Data shown
----
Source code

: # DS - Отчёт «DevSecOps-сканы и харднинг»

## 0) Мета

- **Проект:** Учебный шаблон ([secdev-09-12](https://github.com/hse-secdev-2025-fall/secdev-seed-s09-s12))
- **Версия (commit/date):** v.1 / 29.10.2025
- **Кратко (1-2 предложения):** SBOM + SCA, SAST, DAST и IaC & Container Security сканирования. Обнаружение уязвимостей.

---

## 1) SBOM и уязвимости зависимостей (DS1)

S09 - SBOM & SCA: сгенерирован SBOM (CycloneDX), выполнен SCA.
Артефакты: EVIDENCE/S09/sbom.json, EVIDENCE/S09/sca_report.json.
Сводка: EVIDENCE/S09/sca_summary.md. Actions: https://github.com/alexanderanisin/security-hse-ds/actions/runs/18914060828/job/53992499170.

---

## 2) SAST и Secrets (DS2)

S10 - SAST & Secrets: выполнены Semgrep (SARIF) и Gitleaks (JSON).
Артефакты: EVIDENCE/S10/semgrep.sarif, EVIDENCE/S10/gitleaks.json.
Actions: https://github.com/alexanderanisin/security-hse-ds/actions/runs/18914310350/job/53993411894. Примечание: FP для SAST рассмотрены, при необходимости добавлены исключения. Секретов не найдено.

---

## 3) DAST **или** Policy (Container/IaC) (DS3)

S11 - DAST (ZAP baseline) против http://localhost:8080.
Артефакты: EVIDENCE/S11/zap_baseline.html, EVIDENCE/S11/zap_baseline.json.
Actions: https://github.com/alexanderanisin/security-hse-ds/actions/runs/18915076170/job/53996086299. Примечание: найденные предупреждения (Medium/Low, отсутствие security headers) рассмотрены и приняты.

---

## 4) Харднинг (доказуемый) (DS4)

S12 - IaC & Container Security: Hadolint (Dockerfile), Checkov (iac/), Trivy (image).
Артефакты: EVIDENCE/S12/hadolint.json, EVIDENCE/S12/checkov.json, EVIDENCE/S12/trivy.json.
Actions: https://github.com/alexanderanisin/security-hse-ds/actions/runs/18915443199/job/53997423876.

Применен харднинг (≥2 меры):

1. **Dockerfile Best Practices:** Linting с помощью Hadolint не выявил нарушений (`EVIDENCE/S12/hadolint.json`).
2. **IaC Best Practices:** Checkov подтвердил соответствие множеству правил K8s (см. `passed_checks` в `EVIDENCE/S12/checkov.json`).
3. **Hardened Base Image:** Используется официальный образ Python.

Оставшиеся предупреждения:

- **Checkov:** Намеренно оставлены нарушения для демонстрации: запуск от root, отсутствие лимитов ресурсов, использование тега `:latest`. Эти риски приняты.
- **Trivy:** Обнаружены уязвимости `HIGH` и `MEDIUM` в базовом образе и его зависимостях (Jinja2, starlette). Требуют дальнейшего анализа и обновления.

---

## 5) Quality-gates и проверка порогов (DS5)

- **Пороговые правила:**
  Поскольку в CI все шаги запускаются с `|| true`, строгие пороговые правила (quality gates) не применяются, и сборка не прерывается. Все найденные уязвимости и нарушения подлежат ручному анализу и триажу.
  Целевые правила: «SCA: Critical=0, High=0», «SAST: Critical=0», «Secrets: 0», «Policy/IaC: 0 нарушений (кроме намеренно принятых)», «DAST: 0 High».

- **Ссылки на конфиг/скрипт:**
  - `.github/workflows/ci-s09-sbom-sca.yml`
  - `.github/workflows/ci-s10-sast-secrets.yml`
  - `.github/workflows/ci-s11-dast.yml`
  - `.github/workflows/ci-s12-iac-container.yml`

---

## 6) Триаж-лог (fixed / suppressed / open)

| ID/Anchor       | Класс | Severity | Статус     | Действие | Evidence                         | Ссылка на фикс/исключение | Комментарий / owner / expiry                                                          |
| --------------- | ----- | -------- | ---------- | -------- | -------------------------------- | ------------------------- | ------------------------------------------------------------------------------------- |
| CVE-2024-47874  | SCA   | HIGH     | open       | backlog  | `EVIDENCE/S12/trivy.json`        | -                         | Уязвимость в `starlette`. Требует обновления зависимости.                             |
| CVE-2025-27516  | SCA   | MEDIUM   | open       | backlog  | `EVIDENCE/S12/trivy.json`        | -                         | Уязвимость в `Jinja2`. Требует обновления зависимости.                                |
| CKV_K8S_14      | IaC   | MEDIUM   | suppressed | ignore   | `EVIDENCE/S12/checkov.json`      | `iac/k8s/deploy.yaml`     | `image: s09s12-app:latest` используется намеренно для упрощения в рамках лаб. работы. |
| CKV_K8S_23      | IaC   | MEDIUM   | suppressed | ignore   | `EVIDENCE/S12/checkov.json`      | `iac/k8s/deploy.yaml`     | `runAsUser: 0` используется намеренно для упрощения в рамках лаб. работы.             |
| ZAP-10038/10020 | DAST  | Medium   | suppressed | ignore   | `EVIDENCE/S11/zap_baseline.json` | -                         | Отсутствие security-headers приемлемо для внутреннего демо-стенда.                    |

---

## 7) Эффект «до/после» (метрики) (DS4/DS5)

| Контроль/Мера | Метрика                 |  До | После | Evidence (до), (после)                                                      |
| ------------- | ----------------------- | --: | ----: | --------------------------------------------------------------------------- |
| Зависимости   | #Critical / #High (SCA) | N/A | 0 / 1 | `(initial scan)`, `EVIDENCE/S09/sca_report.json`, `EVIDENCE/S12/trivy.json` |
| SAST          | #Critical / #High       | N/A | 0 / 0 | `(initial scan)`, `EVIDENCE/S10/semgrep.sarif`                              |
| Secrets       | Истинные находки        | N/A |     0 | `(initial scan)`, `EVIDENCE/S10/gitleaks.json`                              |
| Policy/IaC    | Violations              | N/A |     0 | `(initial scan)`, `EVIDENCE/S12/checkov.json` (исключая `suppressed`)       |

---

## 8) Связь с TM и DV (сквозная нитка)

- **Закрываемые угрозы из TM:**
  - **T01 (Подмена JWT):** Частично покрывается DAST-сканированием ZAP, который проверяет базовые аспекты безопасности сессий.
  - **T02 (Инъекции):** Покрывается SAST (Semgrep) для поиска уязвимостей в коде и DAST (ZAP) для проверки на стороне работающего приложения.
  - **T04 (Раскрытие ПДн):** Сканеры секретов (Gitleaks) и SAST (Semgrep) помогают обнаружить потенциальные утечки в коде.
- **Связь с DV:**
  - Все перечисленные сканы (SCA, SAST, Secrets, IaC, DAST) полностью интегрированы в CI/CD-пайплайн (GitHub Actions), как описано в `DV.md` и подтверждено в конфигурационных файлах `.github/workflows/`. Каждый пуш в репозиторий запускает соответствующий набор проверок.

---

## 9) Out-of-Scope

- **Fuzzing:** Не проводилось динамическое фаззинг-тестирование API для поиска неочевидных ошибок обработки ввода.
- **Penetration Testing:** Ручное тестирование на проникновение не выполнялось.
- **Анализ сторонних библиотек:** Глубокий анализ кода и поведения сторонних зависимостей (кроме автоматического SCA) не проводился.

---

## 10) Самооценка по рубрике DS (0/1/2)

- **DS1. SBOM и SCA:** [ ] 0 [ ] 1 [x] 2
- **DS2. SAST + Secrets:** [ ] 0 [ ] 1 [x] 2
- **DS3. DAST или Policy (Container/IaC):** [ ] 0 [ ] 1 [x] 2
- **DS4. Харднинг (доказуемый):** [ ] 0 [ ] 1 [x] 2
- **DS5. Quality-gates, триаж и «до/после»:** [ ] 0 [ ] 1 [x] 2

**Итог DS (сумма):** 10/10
----
Above are the entries. Copy exactly the part that opens with the line containing "1. **Dockerfile Best" and closes with the line containing "## 6) Триаж-лог (fixed / suppressed / open)", and no more.

Written solution
1. **Dockerfile Best Practices:** Linting с помощью Hadolint не выявил нарушений (`EVIDENCE/S12/hadolint.json`).
2. **IaC Best Practices:** Checkov подтвердил соответствие множеству правил K8s (см. `passed_checks` в `EVIDENCE/S12/checkov.json`).
3. **Hardened Base Image:** Используется официальный образ Python.

Оставшиеся предупреждения:

- **Checkov:** Намеренно оставлены нарушения для демонстрации: запуск от root, отсутствие лимитов ресурсов, использование тега `:latest`. Эти риски приняты.
- **Trivy:** Обнаружены уязвимости `HIGH` и `MEDIUM` в базовом образе и его зависимостях (Jinja2, starlette). Требуют дальнейшего анализа и обновления.

---

## 5) Quality-gates и проверка порогов (DS5)

- **Пороговые правила:**
  Поскольку в CI все шаги запускаются с `|| true`, строгие пороговые правила (quality gates) не применяются, и сборка не прерывается. Все найденные уязвимости и нарушения подлежат ручному анализу и триажу.
  Целевые правила: «SCA: Critical=0, High=0», «SAST: Critical=0», «Secrets: 0», «Policy/IaC: 0 нарушений (кроме намеренно принятых)», «DAST: 0 High».

- **Ссылки на конфиг/скрипт:**
  - `.github/workflows/ci-s09-sbom-sca.yml`
  - `.github/workflows/ci-s10-sast-secrets.yml`
  - `.github/workflows/ci-s11-dast.yml`
  - `.github/workflows/ci-s12-iac-container.yml`

---

## 6) Триаж-лог (fixed / suppressed / open)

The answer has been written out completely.